→ **Try it**:
Only the first line of the listing and the lines after it, up to and including the one containing "- Article management.", should be retyped exactly.

→ **Data supplied**:
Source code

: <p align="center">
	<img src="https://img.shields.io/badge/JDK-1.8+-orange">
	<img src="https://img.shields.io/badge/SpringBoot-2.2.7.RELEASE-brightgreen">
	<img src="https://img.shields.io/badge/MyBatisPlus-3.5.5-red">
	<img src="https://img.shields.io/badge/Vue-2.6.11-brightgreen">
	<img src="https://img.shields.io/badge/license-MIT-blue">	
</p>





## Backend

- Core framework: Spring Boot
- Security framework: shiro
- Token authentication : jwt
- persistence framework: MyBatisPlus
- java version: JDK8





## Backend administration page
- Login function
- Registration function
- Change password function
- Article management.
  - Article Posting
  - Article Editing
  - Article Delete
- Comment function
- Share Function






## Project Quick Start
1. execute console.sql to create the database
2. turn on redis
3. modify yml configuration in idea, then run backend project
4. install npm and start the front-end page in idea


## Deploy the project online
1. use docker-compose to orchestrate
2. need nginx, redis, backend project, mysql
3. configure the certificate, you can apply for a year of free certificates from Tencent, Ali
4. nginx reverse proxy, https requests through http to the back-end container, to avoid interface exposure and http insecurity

→ **Result below**:
Source code

: <p align="center">
	<img src="https://img.shields.io/badge/JDK-1.8+-orange">
	<img src="https://img.shields.io/badge/SpringBoot-2.2.7.RELEASE-brightgreen">
	<img src="https://img.shields.io/badge/MyBatisPlus-3.5.5-red">
	<img src="https://img.shields.io/badge/Vue-2.6.11-brightgreen">
	<img src="https://img.shields.io/badge/license-MIT-blue">	
</p>





## Backend

- Core framework: Spring Boot
- Security framework: shiro
- Token authentication : jwt
- persistence framework: MyBatisPlus
- java version: JDK8





## Backend administration page
- Login function
- Registration function
- Change password function
- Article management.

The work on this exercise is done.